As Palestinians and Israelis sink into another tragic round of reciprocal violence, the micro economies of each sector are also taking a direct hit. Small traders in the centre of Jerusalem or Nablus, providers of tourist services, businesses looking for investment, etc, – with some irony, there are similar effects on both sides of the divide.

The Palestinians often claim that Israel can absorb the financial downside, as it has a larger economy. Maybe, but I am not sure why this is a justification for violence. And surely traders should want to protect their precious sources of revenue rather than support violence that destroys such wealth.

Palestinians and their advocates will also point to the weak base of the Palestinian economy, which has become a spark for much of the new troubles this month. There is a wealth of documents, detailing how the economy in Gaza and the West Bank continues to worsen.

But again, some of the murderers of Israelis have come from reasonable social backgrounds. To be blunt, there are many poorer regions in the world, and their inhabitants are not throwing rocks at innocent children and women in protest.

So, I must assume that the Palestinians are rejecting a perceived lack of hope. It is that damn occupation that is causing the desperation. Maybe, until along comes two little known facts, hidden away from the view of CNN, New York Times, the Guardian et al.

First, the Israelis often complain that the Palestinian leadership has been tainted – no, ridden – with corruption. For example, just look at how the widow of Chairman Arafat, Suha, lives in luxurious exile. More recently, there have been a series of leaked documents re Palestinian corruption, reportedly outlining rape and severe financial wrong doings at high levels of the Ramallah government.

And into this arena has jumped the respected magazine, “The Economist’, not usually noted as a friend of Israel. The editorial wondered how long it will be before locals reject the continuing “extravagance and graft in Ramallah“.
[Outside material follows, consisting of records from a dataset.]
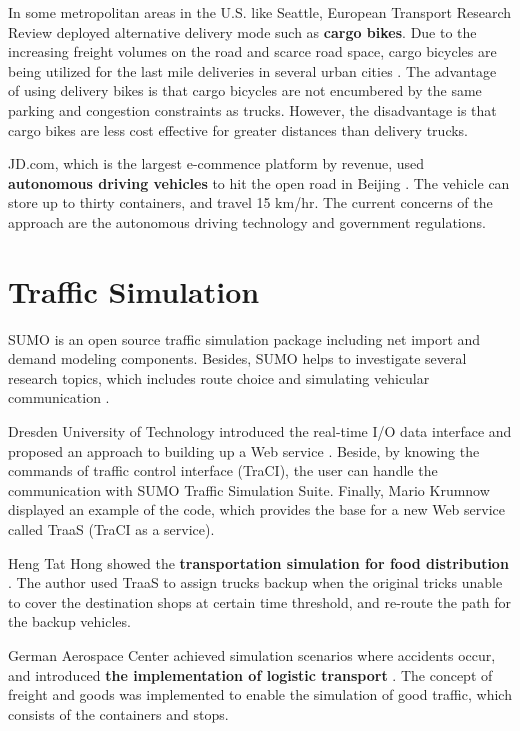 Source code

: \documentclass[12pt]{ksthesis}
\begin{document}
\begin{thesis}
{%
In some metropolitan areas in the U.S. like Seattle, European Transport Research Review deployed alternative delivery mode such as \textbf{cargo bikes}\cite{Sheth2019}. Due to the increasing freight volumes on the road and scarce road space, cargo bicycles are being utilized for the last mile deliveries in several urban cities \cite{Melo2017}. The advantage of using delivery bikes is that cargo bicycles are not encumbered by the same parking and congestion constraints as trucks. However, the disadvantage is that cargo bikes are less cost effective for greater distances than delivery trucks.

JD.com, which is the largest e-commence platform by revenue, used \textbf{autonomous driving vehicles} to hit the open road in Beijing \cite{xia2018last}. The vehicle can store up to thirty containers, and travel 15 km/hr. The current concerns of the approach are the autonomous driving technology and government regulations.

\section{Traffic Simulation}
SUMO is an open source traffic simulation package including net import and demand modeling components. Besides, SUMO helps to investigate several research topics, which includes route choice and simulating vehicular communication  \cite{behrisch2011sumo}.

Dresden University of Technology introduced the real-time I/O data interface and proposed an approach to building up a Web service \cite{10.1007/978-3-662-45079-6_5}. 
Beside, by knowing the commands of traffic control interface (TraCI), the user can handle the communication with SUMO Traffic Simulation Suite. Finally, Mario Krumnow displayed an example of the code, which provides the base for a new Web service called TraaS (TraCI as a service).

Heng Tat Hong showed the \textbf{transportation simulation for food distribution} \cite{hong2016intelligent}. The author used TraaS to assign trucks backup when the original tricks unable to cover the destination shops at certain time threshold, and re-route the path for the backup vehicles.

German Aerospace Center achieved simulation scenarios where accidents occur, and introduced \textbf{the implementation of logistic transport} \cite{Kendziorra2015}. The concept of freight and goods was implemented to enable the simulation of good traffic, which consists of the containers and stops.



}
\end{thesis}
\end{document}

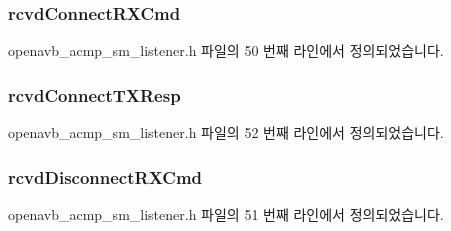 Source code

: \subsubsection[{\texorpdfstring{rcvd\+Connect\+R\+X\+Cmd}{rcvdConnectRXCmd}}]{ rcvd\+Connect\+R\+X\+Cmd}\hypertarget{structopenavb__acmp__sm__listener__vars__t_af9d28606e8d8a675efcd7519ada1a356}{}\label{structopenavb__acmp__sm__listener__vars__t_af9d28606e8d8a675efcd7519ada1a356}


openavb\+\_\+acmp\+\_\+sm\+\_\+listener.\+h 파일의 50 번째 라인에서 정의되었습니다.

\subsubsection[{\texorpdfstring{rcvd\+Connect\+T\+X\+Resp}{rcvdConnectTXResp}}]{ rcvd\+Connect\+T\+X\+Resp}\hypertarget{structopenavb__acmp__sm__listener__vars__t_a7b91d3f570065af695eb6383a5674913}{}\label{structopenavb__acmp__sm__listener__vars__t_a7b91d3f570065af695eb6383a5674913}


openavb\+\_\+acmp\+\_\+sm\+\_\+listener.\+h 파일의 52 번째 라인에서 정의되었습니다.

\subsubsection[{\texorpdfstring{rcvd\+Disconnect\+R\+X\+Cmd}{rcvdDisconnectRXCmd}}]{ rcvd\+Disconnect\+R\+X\+Cmd}\hypertarget{structopenavb__acmp__sm__listener__vars__t_a6e45c0c8c9f8e23414d448e4c1432670}{}\label{structopenavb__acmp__sm__listener__vars__t_a6e45c0c8c9f8e23414d448e4c1432670}


openavb\+\_\+acmp\+\_\+sm\+\_\+listener.\+h 파일의 51 번째 라인에서 정의되었습니다.

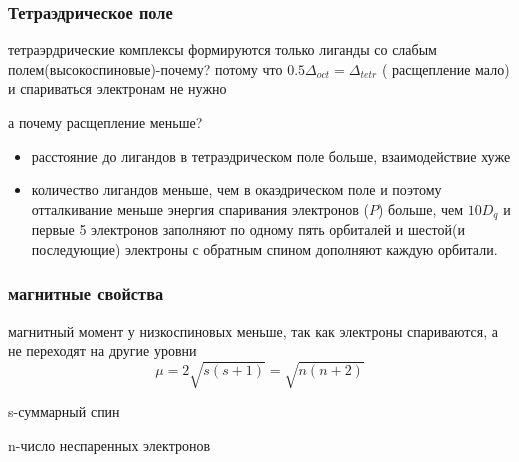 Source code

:\subsubsection*{Тетраэдрическое поле}
тетраэрдрические комплексы формируются только лиганды со слабым полем(высокоспиновые)-почему? потому что $0.5\Delta_{oct}=\Delta_{tetr}$ ( расщепление мало) и спариваться электронам не нужно

а почему расщепление меньше?
\begin{itemize}
\item расстояние до лигандов в тетраэдрическом поле больше, взаимодействие хуже 
\item количество лигандов меньше, чем в окаэдрическом поле и поэтому отталкивание меньше энергия спаривания электронов ($P$) больше, чем $10D_q$ и первые 5 электронов заполняют по одному пять орбиталей и шестой(и последующие) электроны с обратным спином дополняют каждую орбитали. 
\end{itemize}

\subsubsection{магнитные свойства}
 магнитный момент у низкоспиновых меньше, так как электроны спариваются, а не переходят на другие уровни 
$$\mu=2\sqrt{s(s+1)}=\sqrt{n(n+2)}$$ 

s-суммарный спин 

n-число неспаренных электронов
The Palestinian Authority (PA), the limited self-governing body in the occupied territories, has been plagued by waste, graft and accusations of both since its inception in 1994 following the Oslo accords. When auditors looked at the books three years later, they concluded that nearly 40% of the budget had been frittered away.

Second, and here is a genuine surprise for Palestinian economy, “a joint study by the Palestinian Central Bureau of Statistics (PCBS) and the Palestine Monetary Authority (PMA) ….. has revealed that the Palestinian economy’s investment outside Palestine outweighs investment in Palestine from abroad by the end of Second quarter of 2015.”

To clarify for the non-economists: The Palestinian economy of its various sectors had invested outside Palestinian territory by more than the investment amount in the Palestinian territory from abroad to the tune of US$1,254 million. And if I can remind my readers – that is just what is recorded…officially!

So you have to wonder. If much of this money was left in ‘Palestine’, theoretically available for use on behalf of that nebulous average man on the street, how much of this current violence would still be taking place……….and which continues to destabilise the economies of all?